I know women who would feel totally weird having other people watch them breastfeed. I also know some women who would feel like they were drawing waaaaay too much attention to themselves and the feeding by throwing a blanket over the whole thing.

Personally, I don't cover up. It's more attention getting for me to cover up than to just feed the baby. And to be honest, I need to see my baby and my breast in order for her/him to get a good latch and for me to know that they are not suffocating under my rather large mammaries. I actually have to hold the breast off of their nose or they can't breathe.

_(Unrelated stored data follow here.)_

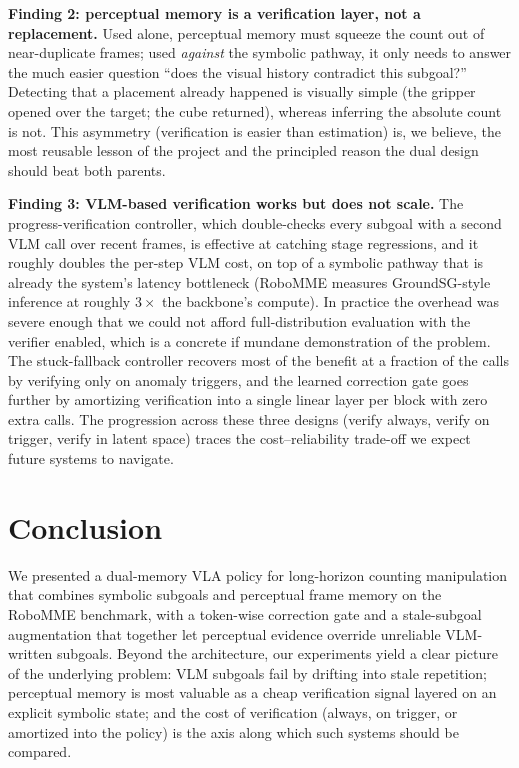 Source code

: \documentclass{article}
\begin{document}
\textbf{Finding 2: perceptual memory is a verification layer, not a replacement.} Used alone, perceptual memory must squeeze the count out of near-duplicate frames; used \emph{against} the symbolic pathway, it only needs to answer the much easier question ``does the visual history contradict this subgoal?'' Detecting that a placement already happened is visually simple (the gripper opened over the target; the cube returned), whereas inferring the absolute count is not. This asymmetry (verification is easier than estimation) is, we believe, the most reusable lesson of the project and the principled reason the dual design should beat both parents.

\textbf{Finding 3: VLM-based verification works but does not scale.} The progress-verification controller, which double-checks every subgoal with a second VLM call over recent frames, is effective at catching stage regressions, and it roughly doubles the per-step VLM cost, on top of a symbolic pathway that is already the system's latency bottleneck (RoboMME measures GroundSG-style inference at roughly $3\times$ the backbone's compute). In practice the overhead was severe enough that we could not afford full-distribution evaluation with the verifier enabled, which is a concrete if mundane demonstration of the problem. The stuck-fallback controller recovers most of the benefit at a fraction of the calls by verifying only on anomaly triggers, and the learned correction gate goes further by amortizing verification into a single linear layer per block with zero extra calls. The progression across these three designs (verify always, verify on trigger, verify in latent space) traces the cost--reliability trade-off we expect future systems to navigate.

\section{Conclusion}
\label{sec:conclusion}

We presented a dual-memory VLA policy for long-horizon counting manipulation that combines symbolic subgoals and perceptual frame memory on the RoboMME benchmark, with a token-wise correction gate and a stale-subgoal augmentation that together let perceptual evidence override unreliable VLM-written subgoals. Beyond the architecture, our experiments yield a clear picture of the underlying problem: VLM subgoals fail by drifting into stale repetition; perceptual memory is most valuable as a cheap verification signal layered on an explicit symbolic state; and the cost of verification (always, on trigger, or amortized into the policy) is the axis along which such systems should be compared.
\end{document}
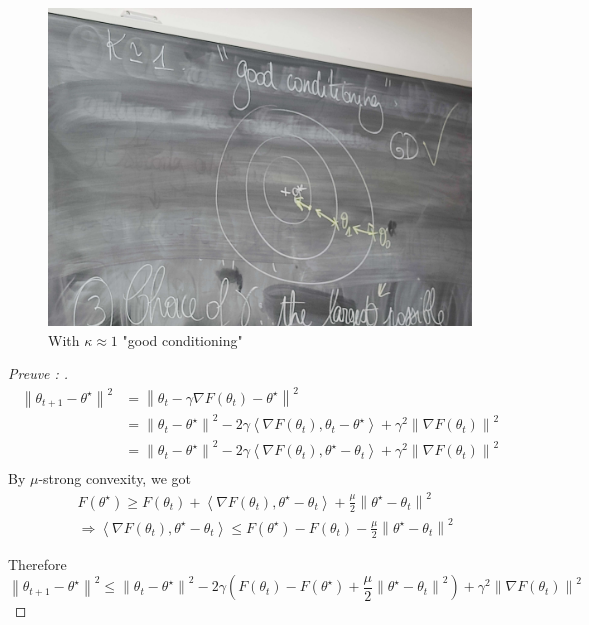 \begin{note}
    \begin{figure}[!htbp]
        \centering
        \includegraphics[width=.5\textwidth]{figs/good_kappa.jpg}
        \caption{With $ \kappa \approx 1 $ "good conditioning" }
    \end{figure}

    \begin{proof}[Preuve : ]
        \begin{align*}
            \left\| \theta _{t+1} - \theta ^\star  \right\| ^2 
                &= \left\| \theta _t - \gamma \nabla F(\theta _t) - \theta ^\star  \right\| ^2 \\
                &= \left\| \theta _t - \theta ^\star  \right\| ^2 - 2 \gamma \left\langle \nabla F (\theta _t), \theta _t - \theta ^\star  \right\rangle + \gamma ^2 \left\| \nabla F(\theta _t) \right\| ^2 \\
                &= \left\| \theta _t - \theta ^\star  \right\| ^2 - 2 \gamma \left\langle \nabla F (\theta _t), \theta ^\star - \theta _t \right\rangle + \gamma ^2 \left\| \nabla F(\theta _t) \right\| ^2 \\
        \end{align*}
        By $ \mu  $-strong convexity, we got 
        \begin{align*}
            &F(\theta ^\star ) \geq F(\theta _t) + \left\langle \nabla F(\theta _t) , \theta ^\star - \theta _t  \right\rangle + \frac{\mu }{2}\left\| \theta ^\star - \theta _t \right\| ^2 \\
            & \Rightarrow \left\langle \nabla F(\theta _t) , \theta ^\star - \theta _t \right\rangle \leq F(\theta ^\star ) - F(\theta _t) - \frac{\mu }{2}\left\| \theta ^\star -  \theta _t \right\| ^2
        \end{align*}
        
        Therefore $\left\| \theta_{t+1} - \theta^{\star }  \right\|^2 \leq \left\| \theta_t - \theta^{\star }\right\|^2 - 2 \gamma (F(\theta_t) - F(\theta ^{\star }) + \dfrac{\mu}{2} \left\| \theta ^{\star } - \theta_t \right\|^2 ) + \gamma ^2 \left\| \nabla F(\theta_t ) \right\|^2    $


\end{proof}
\end{note}
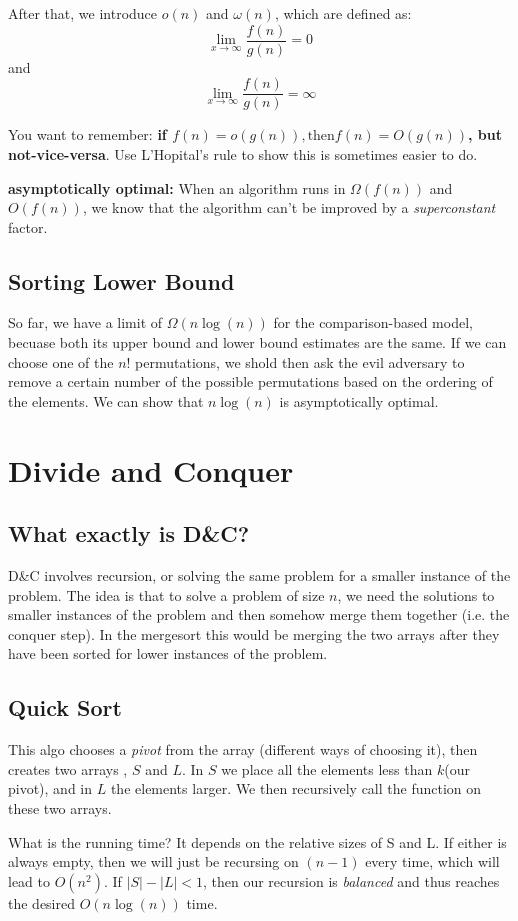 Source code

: \documentclass[portrait,10pt, a4paper]{article}
\begin{document}
\begin{multicols*}{3}
			After that, we introduce $o(n)$ and $\omega(n)$, which are defined as:
			\[ \lim_{x\to\infty}\frac{f(n)}{g(n)} = 0\] and 
			\[ \lim_{x\to\infty}\frac{f(n)}{g(n)} = \infty\]
				
			You want to remember: \textbf{if $f(n)=o(g(n)),\text{then} f(n)=O(g(n))$, but not-vice-versa}. Use L'Hopital's
			rule to show this is sometimes easier to do.

			\textbf{asymptotically optimal:} When an algorithm runs in $\Omega(f(n))$ and $O(f(n))$, we know that the 
			algorithm can't be improved by a \textit{superconstant} factor.
		\subsection{Sorting Lower Bound}
			So far, we have a limit of $\Omega(n\log(n))$ for the comparison-based model, becuase both its upper bound and
			lower bound estimates are the same. If we can choose one of the $n!$ permutations, we shold then ask the 
			evil adversary to remove  a certain number of the possible permutations based on the ordering of the elements.
			We can show that $n\log(n)$ is asymptotically optimal.
\section{Divide and Conquer}
	\subsection{What exactly is D\&C?}
		D\&C  involves recursion, or solving the same problem for a smaller instance of the problem. The idea is 
		that to solve a problem of size $n$, we need the solutions to smaller instances of the problem and then 
		somehow merge them together (i.e. the conquer step). In the mergesort this would be merging the two
		arrays after they have been sorted for lower instances of the problem.
	\subsection{Quick Sort}
		This algo chooses a \textit{pivot} from the array (different ways of choosing it), then creates two arrays
		, $S$ and $L$. In $S$ we place all the elements less than $k$(our pivot), and in $L$ the elements larger.
		We then recursively call the function on these two arrays.

		What is the running time? It depends on the relative sizes of S and L. If either is always empty, then
		we will just be recursing on $(n-1)$ every time, which will lead to $O(n^{2})$. If $|S|-|L|<1$, then our 
		recursion is \textit{balanced} and thus reaches the desired $O(n\log(n))$ time.


\end{multicols*}
\end{document}
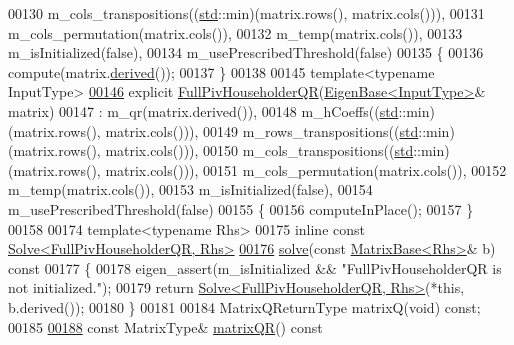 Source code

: \begin{DoxyCode}
00130         m\_cols\_transpositions((\hyperlink{namespacestd}{std}::min)(matrix.rows(), matrix.cols())),
00131         m\_cols\_permutation(matrix.cols()),
00132         m\_temp(matrix.cols()),
00133         m\_isInitialized(false),
00134         m\_usePrescribedThreshold(false)
00135     \{
00136       compute(matrix.\hyperlink{group___core___module_a324b16961a11d2ecfd2d1b7dd7946545}{derived}());
00137     \}
00138 
00145     \textcolor{keyword}{template}<\textcolor{keyword}{typename} InputType>
\hyperlink{group___q_r___module_ac9bdb4f7fa77c1aa16f238592c248e70}{00146}     \textcolor{keyword}{explicit} \hyperlink{group___q_r___module_ac9bdb4f7fa77c1aa16f238592c248e70}{FullPivHouseholderQR}(\hyperlink{group___core___module_struct_eigen_1_1_eigen_base}{EigenBase<InputType>}& matrix)
00147       : m\_qr(matrix.derived()),
00148         m\_hCoeffs((\hyperlink{namespacestd}{std}::min)(matrix.rows(), matrix.cols())),
00149         m\_rows\_transpositions((\hyperlink{namespacestd}{std}::min)(matrix.rows(), matrix.cols())),
00150         m\_cols\_transpositions((\hyperlink{namespacestd}{std}::min)(matrix.rows(), matrix.cols())),
00151         m\_cols\_permutation(matrix.cols()),
00152         m\_temp(matrix.cols()),
00153         m\_isInitialized(false),
00154         m\_usePrescribedThreshold(false)
00155     \{
00156       computeInPlace();
00157     \}
00158 
00174     \textcolor{keyword}{template}<\textcolor{keyword}{typename} Rhs>
00175     \textcolor{keyword}{inline} \textcolor{keyword}{const} \hyperlink{group___core___module_class_eigen_1_1_solve}{Solve<FullPivHouseholderQR, Rhs>}
\hyperlink{group___q_r___module_a6f1b0a116c78e642e3d2a100a29d1a4a}{00176}     \hyperlink{group___q_r___module_a6f1b0a116c78e642e3d2a100a29d1a4a}{solve}(\textcolor{keyword}{const} \hyperlink{group___core___module_class_eigen_1_1_matrix_base}{MatrixBase<Rhs>}& b)\textcolor{keyword}{ const}
00177 \textcolor{keyword}{    }\{
00178       eigen\_assert(m\_isInitialized && \textcolor{stringliteral}{"FullPivHouseholderQR is not initialized."});
00179       \textcolor{keywordflow}{return} \hyperlink{group___core___module_class_eigen_1_1_solve}{Solve<FullPivHouseholderQR, Rhs>}(*\textcolor{keyword}{this}, b.derived());
00180     \}
00181 
00184     MatrixQReturnType matrixQ(\textcolor{keywordtype}{void}) \textcolor{keyword}{const};
00185 
\hyperlink{group___q_r___module_a9c16411e5d8f1fc634a5797018d5aa3e}{00188}     \textcolor{keyword}{const} MatrixType& \hyperlink{group___q_r___module_a9c16411e5d8f1fc634a5797018d5aa3e}{matrixQR}()\textcolor{keyword}{ const}

\end{DoxyCode}

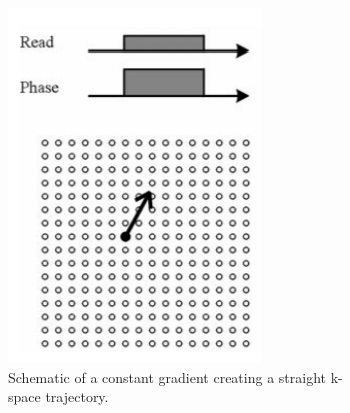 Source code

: \begin{figure}[h] %
	\centering
	\graphicspath{{images/}{\main/images/}}
	\begin{subfigure}{0.445\textwidth}
    		\includegraphics[width=\textwidth]{constant_k-space_gradient.png}
    		\caption{Schematic of a constant gradient creating a straight k-space trajectory.}
    		\label{fig:constant_k-space_gradient}
	\end{subfigure}
	\hfill
	\begin{subfigure}{0.445\textwidth}

\end{subfigure}
\end{figure}
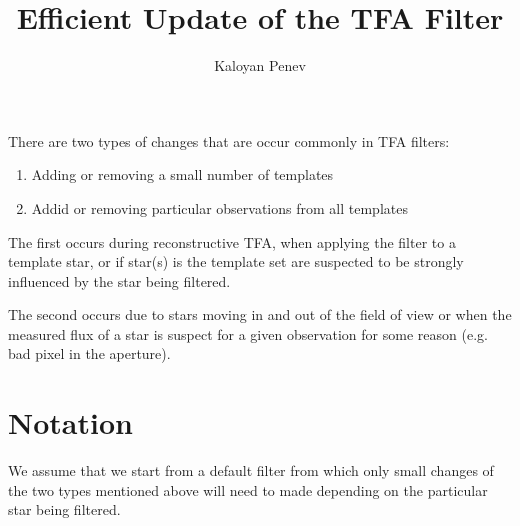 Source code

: \documentclass{article}
\author{Kaloyan Penev}
\title{Efficient Update of the TFA Filter}
\begin{document}
\maketitle
There are two types of changes that are occur commonly in TFA filters:
\begin{enumerate}
	\item Adding or removing a small number of templates
	\item Addid or removing particular observations from all templates
\end{enumerate}
The first occurs during reconstructive TFA, when applying the filter to a
template star, or if star(s) is the template set are suspected to be strongly
influenced by the star being filtered.

The second occurs due to stars moving in and out of the field of view or when
the measured flux of a star is suspect for a given observation for some
reason (e.g. bad pixel in the aperture). 

\section{Notation}
We assume that we start from a default filter from which only small changes
of the two types mentioned above will need to made depending on the
particular star being filtered.
\end{document}
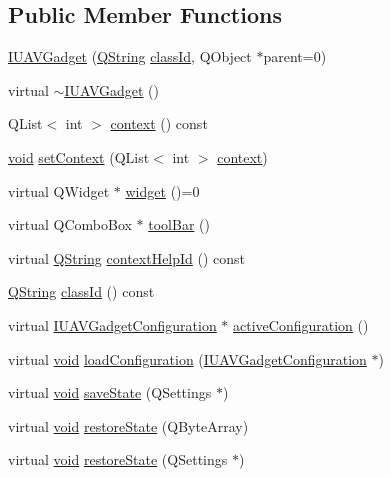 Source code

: \subsection*{\-Public \-Member \-Functions}
\begin{DoxyCompactItemize}
\item 
\hyperlink{group___core_plugin_gab05dd4230eb4f599db6c08439bc6216c}{\-I\-U\-A\-V\-Gadget} (\hyperlink{group___u_a_v_objects_plugin_gab9d252f49c333c94a72f97ce3105a32d}{\-Q\-String} \hyperlink{group___core_plugin_ga3878fde66a57220608960bcc3fbeef2c}{class\-Id}, \-Q\-Object $\ast$parent=0)
\item 
virtual \hyperlink{group___core_plugin_ga817ce9cba005f49f5da1d0e5daca2fa4}{$\sim$\-I\-U\-A\-V\-Gadget} ()
\item 
\-Q\-List$<$ int $>$ \hyperlink{group___core_plugin_gaaed028d1293022d86c3ccba4c1d3c4e7}{context} () const 
\item 
\hyperlink{group___u_a_v_objects_plugin_ga444cf2ff3f0ecbe028adce838d373f5c}{void} \hyperlink{group___core_plugin_ga90502d49b96520b41d1f55429144cb74}{set\-Context} (\-Q\-List$<$ int $>$ \hyperlink{group___core_plugin_gaaed028d1293022d86c3ccba4c1d3c4e7}{context})
\item 
virtual \-Q\-Widget $\ast$ \hyperlink{group___core_plugin_gac74c76eef51e24e62a333fe0fd940cf6}{widget} ()=0
\item 
virtual \-Q\-Combo\-Box $\ast$ \hyperlink{group___core_plugin_ga96a26c85897a679529b1fc59d8c0edcd}{tool\-Bar} ()
\item 
virtual \hyperlink{group___u_a_v_objects_plugin_gab9d252f49c333c94a72f97ce3105a32d}{\-Q\-String} \hyperlink{group___core_plugin_ga27d0b6b967ad954602eb54eecc5dbdd1}{context\-Help\-Id} () const 
\item 
\hyperlink{group___u_a_v_objects_plugin_gab9d252f49c333c94a72f97ce3105a32d}{\-Q\-String} \hyperlink{group___core_plugin_ga3878fde66a57220608960bcc3fbeef2c}{class\-Id} () const 
\item 
virtual \hyperlink{class_core_1_1_i_u_a_v_gadget_configuration}{\-I\-U\-A\-V\-Gadget\-Configuration} $\ast$ \hyperlink{group___core_plugin_gaae57a0547d1a44549001909d0f3d8ccc}{active\-Configuration} ()
\item 
virtual \hyperlink{group___u_a_v_objects_plugin_ga444cf2ff3f0ecbe028adce838d373f5c}{void} \hyperlink{group___core_plugin_gaaf60a82b8643f54a42381600c52bbe8a}{load\-Configuration} (\hyperlink{class_core_1_1_i_u_a_v_gadget_configuration}{\-I\-U\-A\-V\-Gadget\-Configuration} $\ast$)
\item 
virtual \hyperlink{group___u_a_v_objects_plugin_ga444cf2ff3f0ecbe028adce838d373f5c}{void} \hyperlink{group___core_plugin_ga9759b09853e66682145bff354bbc67a2}{save\-State} (\-Q\-Settings $\ast$)
\item 
virtual \hyperlink{group___u_a_v_objects_plugin_ga444cf2ff3f0ecbe028adce838d373f5c}{void} \hyperlink{group___core_plugin_ga5dd9e50dd4b774c9629db1253b996b40}{restore\-State} (\-Q\-Byte\-Array)
\item 
virtual \hyperlink{group___u_a_v_objects_plugin_ga444cf2ff3f0ecbe028adce838d373f5c}{void} \hyperlink{group___core_plugin_ga33f4d9ab2eb15e1a3f70729c67ebc6e2}{restore\-State} (\-Q\-Settings $\ast$)
\end{DoxyCompactItemize}
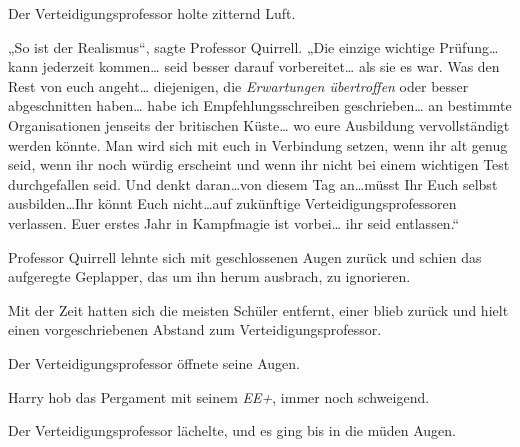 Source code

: Der Verteidigungsprofessor holte zitternd Luft.

„So ist der Realismus“, sagte Professor Quirrell. „Die einzige wichtige Prüfung… kann jederzeit kommen… seid besser darauf vorbereitet… als sie es war. Was den Rest von euch angeht… diejenigen, die \emph{Erwartungen übertroffen} oder besser abgeschnitten haben… habe ich Empfehlungsschreiben geschrieben… an bestimmte Organisationen jenseits der britischen Küste… wo eure Ausbildung vervollständigt werden könnte. Man wird sich mit euch in Verbindung setzen, wenn ihr alt genug seid, wenn ihr noch würdig erscheint und wenn ihr nicht bei einem wichtigen Test durchgefallen seid. Und denkt daran…von diesem Tag an…müsst Ihr Euch selbst ausbilden…Ihr könnt Euch nicht…auf zukünftige Verteidigungsprofessoren verlassen. Euer erstes Jahr in Kampfmagie ist vorbei… ihr seid entlassen.“

Professor Quirrell lehnte sich mit geschlossenen Augen zurück und schien das aufgeregte Geplapper, das um ihn herum ausbrach, zu ignorieren.

Mit der Zeit hatten sich die meisten Schüler entfernt, einer blieb zurück und hielt einen vorgeschriebenen Abstand zum Verteidigungsprofessor.

Der Verteidigungsprofessor öffnete seine Augen.

Harry hob das Pergament mit seinem \emph{EE+}, immer noch schweigend.

Der Verteidigungsprofessor lächelte, und es ging bis in die müden Augen.

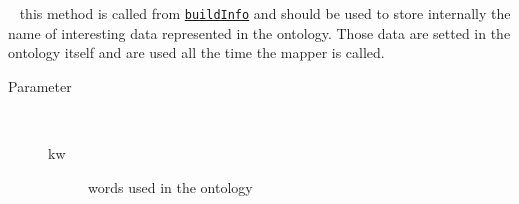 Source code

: \begin{description}
~ this method is called from \texttt{\hyperlink{ontologyFramework.OFDataMapping.OFDataMapperBuilder.buildInfo(java.lang.String[],ontologyFramework.OFContextManagement.OWLReferences,ontologyFramework.OFRunning.OFInvokingManager.OFBuildedListInvoker)}{buildInfo}}
 and should be used to store internally the name of interesting
 data represented in the ontology. Those data are setted in the
 ontology itself and are used all the time the mapper is called.
\begin{description}
\item[Parameter] ~
\begin{description}
\item[kw]
words used in the ontology
\end{description}
\end{description}
\end{description}
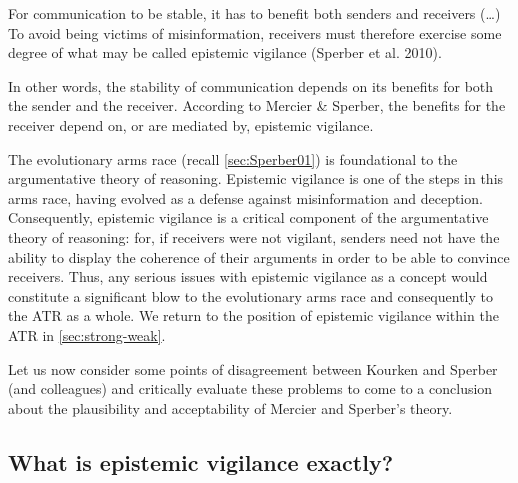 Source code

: \begin{quoting}
    For communication to be stable, it has to benefit both senders and receivers (\ldots) To avoid being victims of misinformation, receivers must therefore exercise some degree of what may be called epistemic vigilance (Sperber et al. 2010).
    \hfill \citep[p.~60]{MS11}
\end{quoting}
In other words, the stability of communication depends on its benefits for both the sender and the receiver. According to Mercier \& Sperber, the benefits for the receiver depend on, or are mediated by, epistemic vigilance.

The evolutionary arms race (recall \cref{sec:Sperber01}) is foundational to the argumentative theory of reasoning. Epistemic vigilance is one of the steps in this arms race, having evolved as a defense against misinformation and deception. Consequently, epistemic vigilance is a critical component of the argumentative theory of reasoning: for, if receivers were not vigilant, senders need not have the ability to display the coherence of their arguments in order to be able to convince receivers. Thus, any serious issues with epistemic vigilance as a concept would constitute a significant blow to the evolutionary arms race and consequently to the ATR as a whole. We return to the position of epistemic vigilance within the ATR in \cref{sec:strong-weak}.

Let us now consider some points of disagreement between Kourken \citet{Michaelian13} and Sperber (and colleagues) and critically evaluate these problems to come to a conclusion about the plausibility and acceptability of Mercier and Sperber's theory.

\subsection{What is epistemic vigilance exactly?}
\label{sec:EV-def}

But really, how much breast is exposed when you nurse? Once your baby is latched on there is hardly anything there anyway. The nipple and areola are completely in their mouth and your shirt is pretty much covering the rest of your boob. (Yes, I use the very un-feminist word "boob" in my house. Sue me.)

I have heard from many, many people "reasons" why I and other women should cover up. We're "creating sin in the minds of men and boys". We have a "responsibility to be modest".

Bull. I have a responsibility to feed my child. I am not "whipping out my boob" or my "fun bags" to do a lap dance or get men turned on. And I have issue with the term "whipping it out". What exactly is that? Does anyone actually do that? That phrase would imply to me that there was some kind of fast movement about it and that I was shaking it all over for everyone to see. Lemme tell you, there ain't nothing fast about unhooking/unclipping a nursing bra and then trying to pull up your shirt in one motion. It's not whipping, and it's not sexy. It just is what it is.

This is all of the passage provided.